Dubbed T-Rex, Nvidia’s new Titan RTX is announced as the world’s most powerful desktop GPU, providing massive performance for AI research, data science and creative applications.
Gamewise, ray-tracing has yet to proven itself as a game changer, but that does not mean that the technology with which Nvidia moves its graphics cards to a new level is not interesting for a series of other applications. The new card now announced, TITAN RTX, is the example of Nvidia moving forward, with what the company says is its greatest leap since the invention of the CUDA GPU in 2006.
So, 12 years in the making, the Turing-powered Titan delivers 130 Teraflops of deep learning horsepower, 11 gigarays of ray-tracing performance to world’s most demanding users, revealed Nvidia today, at the Conference on Neural Information Processing Systems, in Montreal, Canada.
“Turing is NVIDIA’s biggest advance in a decade – fusing shaders, ray tracing, and deep learning to reinvent the GPU,” said Jensen Huang, founder and CEO of NVIDIA. “The introduction of T-Rex puts Turing within reach of millions of the most demanding PC users — developers, scientists and content creators.”
Titan RTX for the next-gen virtual reality
The new Nvidia Turing architecture, which is the result of more than 10,000 engineering-years of effort, features new RT Cores to accelerate ray tracing, plus new multi-precision Tensor Cores for AI training and inferencing. These two engines — along with more powerful compute and enhanced rasterization — enable capabilities that will transform the work of millions of developers, designers and artists across multiple industries.
Designed for a variety of computationally demanding applications, Titan RTX provides an unbeatable combination of AI, real-time ray-traced graphics, next-gen virtual reality and high performance computing. It delivers:
- 576 multi-precision Turing Tensor Cores, providing up to 130 teraflops of deep learning performance.
- 72 Turing RT Cores, delivering up to 11 GigaRays per second of real-time ray-tracing performance.
- 24GB of high-speed GDDR6 memory with 672GB/s of bandwidth — 2x the memory of previous-generation TITAN GPUs — to fit larger models and datasets.
- 100GB/s NVIDIA NVLink can pair two Titan RTX GPUs to scale memory and compute.
- Incredible performance and memory bandwidth for real-time 8K video editing.
- VirtualLink port provides the performance and connectivity required by next-gen VR headsets.
Titan RTX costs $2,499
With AI being another buzzword these days, the Titan RTX appears as the solution for all AI researchers and Deep Learning developers, as it transforms, says Nvidia, “the PC into a supercomputer”. The card provides multi-precision Turing Tensor Cores for breakthrough performance from FP32, FP16, INT8 and INT4, allowing faster training and inference of neural networks. It offers twice the memory capacity of previous generation Titan GPUs, along with NVLink to allow researchers to experiment with larger neural networks and data sets.
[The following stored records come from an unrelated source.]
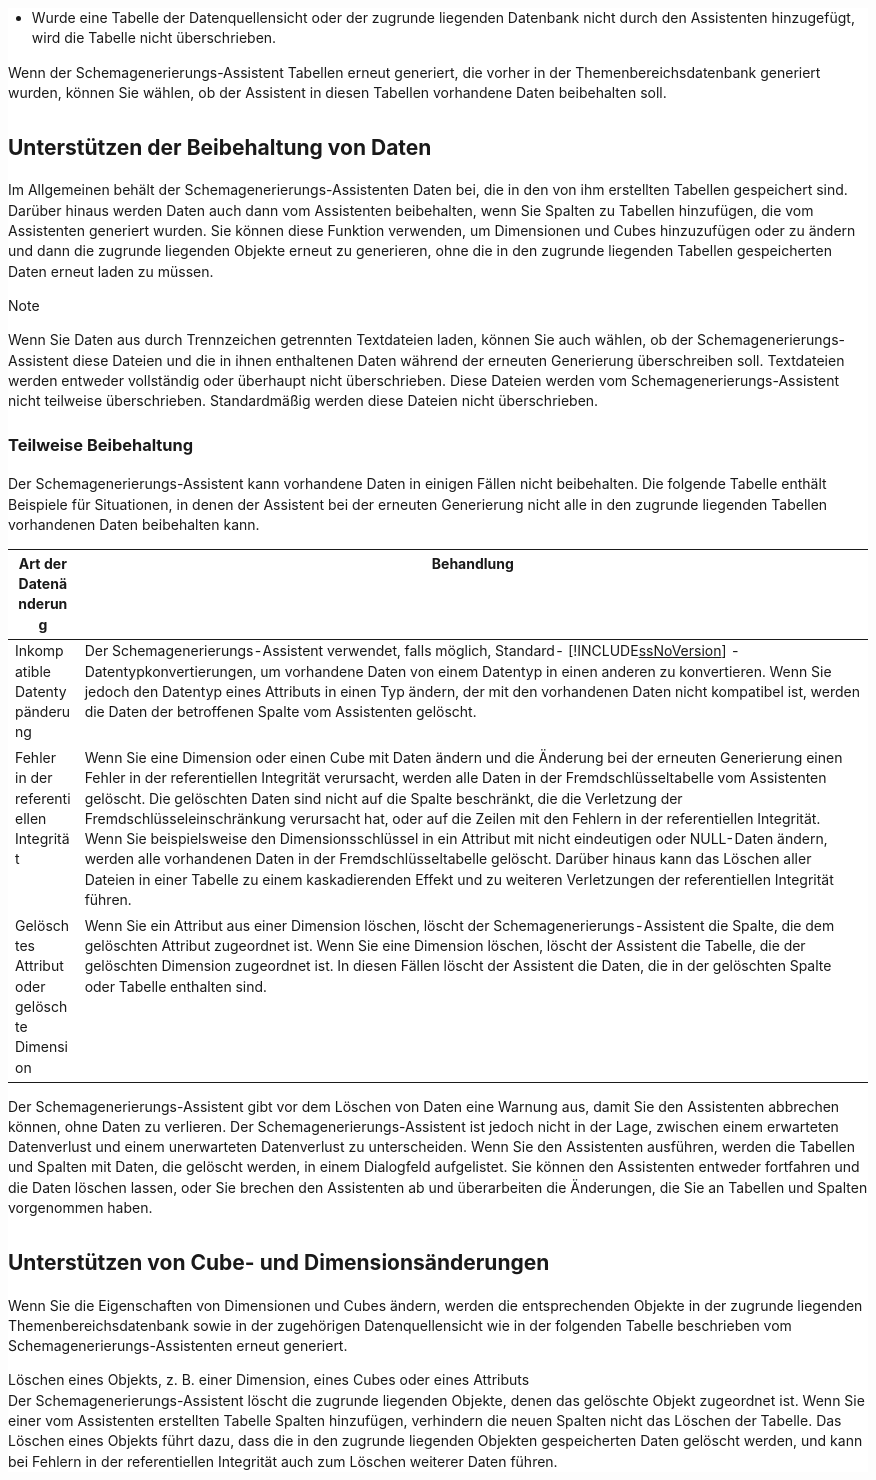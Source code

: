 -   Wurde eine Tabelle der Datenquellensicht oder der zugrunde liegenden Datenbank nicht durch den Assistenten hinzugefügt, wird die Tabelle nicht überschrieben.  
  
 Wenn der Schemagenerierungs-Assistent Tabellen erneut generiert, die vorher in der Themenbereichsdatenbank generiert wurden, können Sie wählen, ob der Assistent in diesen Tabellen vorhandene Daten beibehalten soll.  
  
## <a name="supporting-data-preservation"></a>Unterstützen der Beibehaltung von Daten  
 Im Allgemeinen behält der Schemagenerierungs-Assistenten Daten bei, die in den von ihm erstellten Tabellen gespeichert sind. Darüber hinaus werden Daten auch dann vom Assistenten beibehalten, wenn Sie Spalten zu Tabellen hinzufügen, die vom Assistenten generiert wurden. Sie können diese Funktion verwenden, um Dimensionen und Cubes hinzuzufügen oder zu ändern und dann die zugrunde liegenden Objekte erneut zu generieren, ohne die in den zugrunde liegenden Tabellen gespeicherten Daten erneut laden zu müssen.  
  
> [!NOTE]  
>  Wenn Sie Daten aus durch Trennzeichen getrennten Textdateien laden, können Sie auch wählen, ob der Schemagenerierungs-Assistent diese Dateien und die in ihnen enthaltenen Daten während der erneuten Generierung überschreiben soll. Textdateien werden entweder vollständig oder überhaupt nicht überschrieben. Diese Dateien werden vom Schemagenerierungs-Assistent nicht teilweise überschrieben. Standardmäßig werden diese Dateien nicht überschrieben.  
  
### <a name="partial-preservation"></a>Teilweise Beibehaltung  
 Der Schemagenerierungs-Assistent kann vorhandene Daten in einigen Fällen nicht beibehalten. Die folgende Tabelle enthält Beispiele für Situationen, in denen der Assistent bei der erneuten Generierung nicht alle in den zugrunde liegenden Tabellen vorhandenen Daten beibehalten kann.  
  
|Art der Datenänderung|Behandlung|  
|-------------------------|---------------|  
|Inkompatible Datentypänderung|Der Schemagenerierungs-Assistent verwendet, falls möglich, Standard- [!INCLUDE[ssNoVersion](../../includes/ssnoversion-md.md)] -Datentypkonvertierungen, um vorhandene Daten von einem Datentyp in einen anderen zu konvertieren. Wenn Sie jedoch den Datentyp eines Attributs in einen Typ ändern, der mit den vorhandenen Daten nicht kompatibel ist, werden die Daten der betroffenen Spalte vom Assistenten gelöscht.|  
|Fehler in der referentiellen Integrität|Wenn Sie eine Dimension oder einen Cube mit Daten ändern und die Änderung bei der erneuten Generierung einen Fehler in der referentiellen Integrität verursacht, werden alle Daten in der Fremdschlüsseltabelle vom Assistenten gelöscht. Die gelöschten Daten sind nicht auf die Spalte beschränkt, die die Verletzung der Fremdschlüsseleinschränkung verursacht hat, oder auf die Zeilen mit den Fehlern in der referentiellen Integrität. Wenn Sie beispielsweise den Dimensionsschlüssel in ein Attribut mit nicht eindeutigen oder NULL-Daten ändern, werden alle vorhandenen Daten in der Fremdschlüsseltabelle gelöscht. Darüber hinaus kann das Löschen aller Dateien in einer Tabelle zu einem kaskadierenden Effekt und zu weiteren Verletzungen der referentiellen Integrität führen.|  
|Gelöschtes Attribut oder gelöschte Dimension|Wenn Sie ein Attribut aus einer Dimension löschen, löscht der Schemagenerierungs-Assistent die Spalte, die dem gelöschten Attribut zugeordnet ist. Wenn Sie eine Dimension löschen, löscht der Assistent die Tabelle, die der gelöschten Dimension zugeordnet ist. In diesen Fällen löscht der Assistent die Daten, die in der gelöschten Spalte oder Tabelle enthalten sind.|  
  
 Der Schemagenerierungs-Assistent gibt vor dem Löschen von Daten eine Warnung aus, damit Sie den Assistenten abbrechen können, ohne Daten zu verlieren. Der Schemagenerierungs-Assistent ist jedoch nicht in der Lage, zwischen einem erwarteten Datenverlust und einem unerwarteten Datenverlust zu unterscheiden. Wenn Sie den Assistenten ausführen, werden die Tabellen und Spalten mit Daten, die gelöscht werden, in einem Dialogfeld aufgelistet. Sie können den Assistenten entweder fortfahren und die Daten löschen lassen, oder Sie brechen den Assistenten ab und überarbeiten die Änderungen, die Sie an Tabellen und Spalten vorgenommen haben.  
  
## <a name="supporting-cube-and-dimension-changes"></a>Unterstützen von Cube- und Dimensionsänderungen  
 Wenn Sie die Eigenschaften von Dimensionen und Cubes ändern,  werden die entsprechenden Objekte in der zugrunde liegenden Themenbereichsdatenbank sowie in der zugehörigen Datenquellensicht wie in der folgenden Tabelle beschrieben vom Schemagenerierungs-Assistenten erneut generiert.  
  
 Löschen eines Objekts, z. B. einer Dimension, eines Cubes oder eines Attributs  
 Der Schemagenerierungs-Assistent löscht die zugrunde liegenden Objekte, denen das gelöschte Objekt zugeordnet ist. Wenn Sie einer vom Assistenten erstellten Tabelle Spalten hinzufügen, verhindern die neuen Spalten nicht das Löschen der Tabelle. Das Löschen eines Objekts führt dazu, dass die in den zugrunde liegenden Objekten gespeicherten Daten gelöscht werden, und kann bei Fehlern in der referentiellen Integrität auch zum Löschen weiterer Daten führen.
The new card is also the perfect solution for data scientists, says the company, as it accelerates data analytics with RAPIDS. RAPIDS open-source libraries integrate seamlessly with the world’s most popular data science workflows to speed up machine learning.
Last but not least, content creators have also been in Nvdia’s plans while developing the Titan RTX. The card brings the power of real-time ray tracing and AI to creative applications, so 5 million PC-based creators can iterate faster. It also delivers the computational horsepower and memory bandwidth needed for real-time 8K video editing. That’s, I believe, something readers here at ProVideo Coalition welcome. Now the price: Titan RTX will be available later this month in the U.S. and Europe for $2,499.